Brief
Check every line below for the string "telah". Copy the ones that have it.

Exercise data
▶

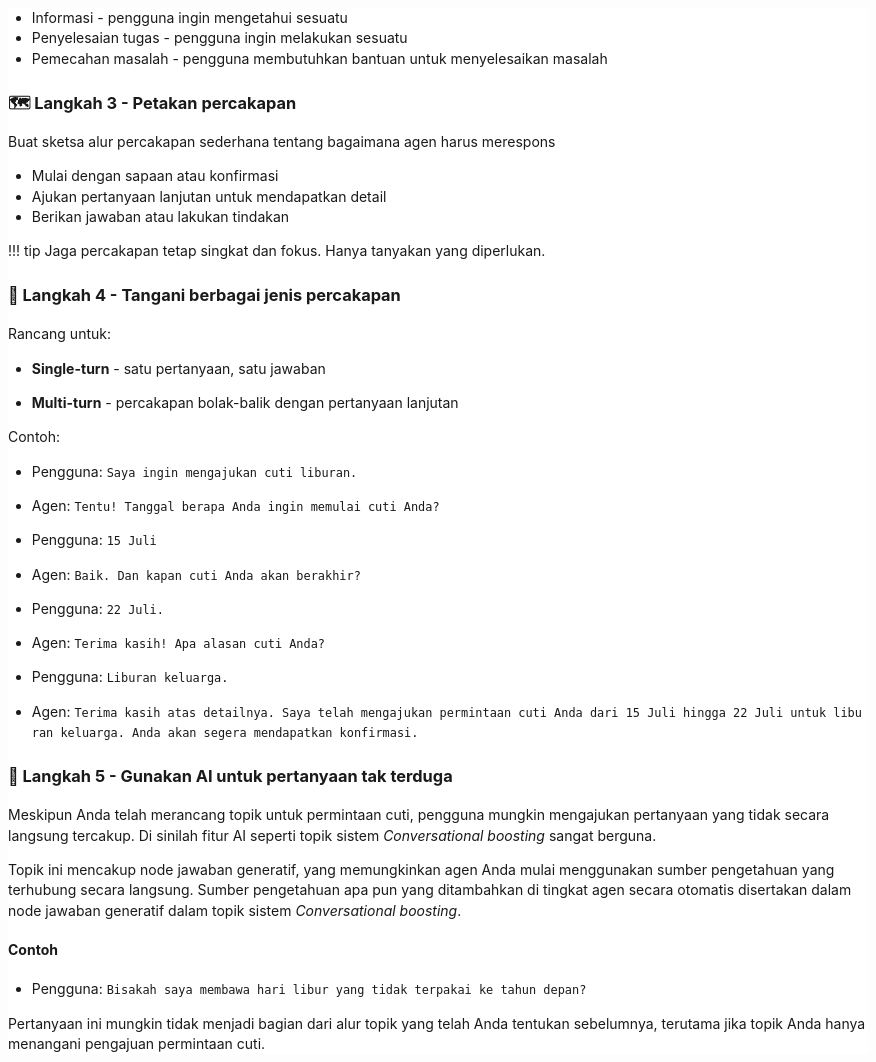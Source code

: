 - Informasi - pengguna ingin mengetahui sesuatu
- Penyelesaian tugas - pengguna ingin melakukan sesuatu
- Pemecahan masalah - pengguna membutuhkan bantuan untuk menyelesaikan masalah

### 🗺️ Langkah 3 - Petakan percakapan

Buat sketsa alur percakapan sederhana tentang bagaimana agen harus merespons

- Mulai dengan sapaan atau konfirmasi
- Ajukan pertanyaan lanjutan untuk mendapatkan detail
- Berikan jawaban atau lakukan tindakan

!!! tip
    Jaga percakapan tetap singkat dan fokus. Hanya tanyakan yang diperlukan.

### 🔀 Langkah 4 - Tangani berbagai jenis percakapan

Rancang untuk:

- **Single-turn** - satu pertanyaan, satu jawaban

- **Multi-turn** - percakapan bolak-balik dengan pertanyaan lanjutan

Contoh:

- Pengguna: `Saya ingin mengajukan cuti liburan.`

- Agen: `Tentu! Tanggal berapa Anda ingin memulai cuti Anda?`

- Pengguna: `15 Juli`

- Agen: `Baik. Dan kapan cuti Anda akan berakhir?`

- Pengguna: `22 Juli.`

- Agen: `Terima kasih! Apa alasan cuti Anda?`

- Pengguna: `Liburan keluarga.`

- Agen: `Terima kasih atas detailnya. Saya telah mengajukan permintaan cuti Anda dari 15 Juli hingga 22 Juli untuk liburan keluarga. Anda akan segera mendapatkan konfirmasi.`

### 🤖 Langkah 5 - Gunakan AI untuk pertanyaan tak terduga

Meskipun Anda telah merancang topik untuk permintaan cuti, pengguna mungkin mengajukan pertanyaan yang tidak secara langsung tercakup. Di sinilah fitur AI seperti topik sistem _Conversational boosting_ sangat berguna.

Topik ini mencakup node jawaban generatif, yang memungkinkan agen Anda mulai menggunakan sumber pengetahuan yang terhubung secara langsung. Sumber pengetahuan apa pun yang ditambahkan di tingkat agen secara otomatis disertakan dalam node jawaban generatif dalam topik sistem _Conversational boosting_.

#### Contoh

- Pengguna: `Bisakah saya membawa hari libur yang tidak terpakai ke tahun depan?`

Pertanyaan ini mungkin tidak menjadi bagian dari alur topik yang telah Anda tentukan sebelumnya, terutama jika topik Anda hanya menangani pengajuan permintaan cuti.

◀

Exercise response
- Agen: `Terima kasih atas detailnya. Saya telah mengajukan permintaan cuti Anda dari 15 Juli hingga 22 Juli untuk liburan keluarga. Anda akan segera mendapatkan konfirmasi.`
Meskipun Anda telah merancang topik untuk permintaan cuti, pengguna mungkin mengajukan pertanyaan yang tidak secara langsung tercakup. Di sinilah fitur AI seperti topik sistem _Conversational boosting_ sangat berguna.
Pertanyaan ini mungkin tidak menjadi bagian dari alur topik yang telah Anda tentukan sebelumnya, terutama jika topik Anda hanya menangani pengajuan permintaan cuti.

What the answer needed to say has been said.